(Recorded information)

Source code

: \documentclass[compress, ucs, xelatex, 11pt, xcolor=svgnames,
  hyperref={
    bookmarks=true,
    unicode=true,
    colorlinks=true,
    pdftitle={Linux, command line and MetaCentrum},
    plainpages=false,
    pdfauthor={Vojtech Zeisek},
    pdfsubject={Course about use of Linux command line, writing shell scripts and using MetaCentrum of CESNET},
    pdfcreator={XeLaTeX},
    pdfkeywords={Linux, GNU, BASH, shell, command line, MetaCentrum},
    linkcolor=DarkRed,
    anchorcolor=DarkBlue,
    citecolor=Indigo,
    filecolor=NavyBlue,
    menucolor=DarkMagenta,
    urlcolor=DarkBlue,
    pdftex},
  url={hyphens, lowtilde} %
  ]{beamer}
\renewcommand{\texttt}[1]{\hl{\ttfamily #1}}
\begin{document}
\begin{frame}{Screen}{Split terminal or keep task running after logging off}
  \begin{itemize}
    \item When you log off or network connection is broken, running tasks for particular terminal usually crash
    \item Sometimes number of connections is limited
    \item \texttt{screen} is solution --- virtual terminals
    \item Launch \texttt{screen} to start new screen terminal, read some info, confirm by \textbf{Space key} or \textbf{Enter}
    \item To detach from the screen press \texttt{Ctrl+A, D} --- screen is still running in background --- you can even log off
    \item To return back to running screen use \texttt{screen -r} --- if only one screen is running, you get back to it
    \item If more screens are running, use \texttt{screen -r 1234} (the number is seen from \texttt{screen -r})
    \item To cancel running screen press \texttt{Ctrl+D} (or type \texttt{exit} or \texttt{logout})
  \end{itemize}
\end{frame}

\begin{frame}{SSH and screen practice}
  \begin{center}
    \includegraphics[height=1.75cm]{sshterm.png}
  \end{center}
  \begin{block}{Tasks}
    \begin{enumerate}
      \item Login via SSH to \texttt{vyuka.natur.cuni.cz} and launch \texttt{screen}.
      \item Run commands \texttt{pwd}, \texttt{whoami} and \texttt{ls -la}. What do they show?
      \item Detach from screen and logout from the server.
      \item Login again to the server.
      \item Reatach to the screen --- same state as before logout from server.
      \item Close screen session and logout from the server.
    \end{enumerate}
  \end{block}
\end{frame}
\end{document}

(End Recorded information)

# Your assignment
Each entry above needs to be retyped exactly.

# Solution to the problem
Source code

: \documentclass[compress, ucs, xelatex, 11pt, xcolor=svgnames,
  hyperref={
    bookmarks=true,
    unicode=true,
    colorlinks=true,
    pdftitle={Linux, command line and MetaCentrum},
    plainpages=false,
    pdfauthor={Vojtech Zeisek},
    pdfsubject={Course about use of Linux command line, writing shell scripts and using MetaCentrum of CESNET},
    pdfcreator={XeLaTeX},
    pdfkeywords={Linux, GNU, BASH, shell, command line, MetaCentrum},
    linkcolor=DarkRed,
    anchorcolor=DarkBlue,
    citecolor=Indigo,
    filecolor=NavyBlue,
    menucolor=DarkMagenta,
    urlcolor=DarkBlue,
    pdftex},
  url={hyphens, lowtilde} %
  ]{beamer}
\renewcommand{\texttt}[1]{\hl{\ttfamily #1}}
\begin{document}
\begin{frame}{Screen}{Split terminal or keep task running after logging off}
  \begin{itemize}
    \item When you log off or network connection is broken, running tasks for particular terminal usually crash
    \item Sometimes number of connections is limited
    \item \texttt{screen} is solution --- virtual terminals
    \item Launch \texttt{screen} to start new screen terminal, read some info, confirm by \textbf{Space key} or \textbf{Enter}
    \item To detach from the screen press \texttt{Ctrl+A, D} --- screen is still running in background --- you can even log off
    \item To return back to running screen use \texttt{screen -r} --- if only one screen is running, you get back to it
    \item If more screens are running, use \texttt{screen -r 1234} (the number is seen from \texttt{screen -r})
    \item To cancel running screen press \texttt{Ctrl+D} (or type \texttt{exit} or \texttt{logout})
  \end{itemize}
\end{frame}

\begin{frame}{SSH and screen practice}
  \begin{center}
    \includegraphics[height=1.75cm]{sshterm.png}
  \end{center}
  \begin{block}{Tasks}
    \begin{enumerate}
      \item Login via SSH to \texttt{vyuka.natur.cuni.cz} and launch \texttt{screen}.
      \item Run commands \texttt{pwd}, \texttt{whoami} and \texttt{ls -la}. What do they show?
      \item Detach from screen and logout from the server.
      \item Login again to the server.
      \item Reatach to the screen --- same state as before logout from server.
      \item Close screen session and logout from the server.
    \end{enumerate}
  \end{block}
\end{frame}
\end{document}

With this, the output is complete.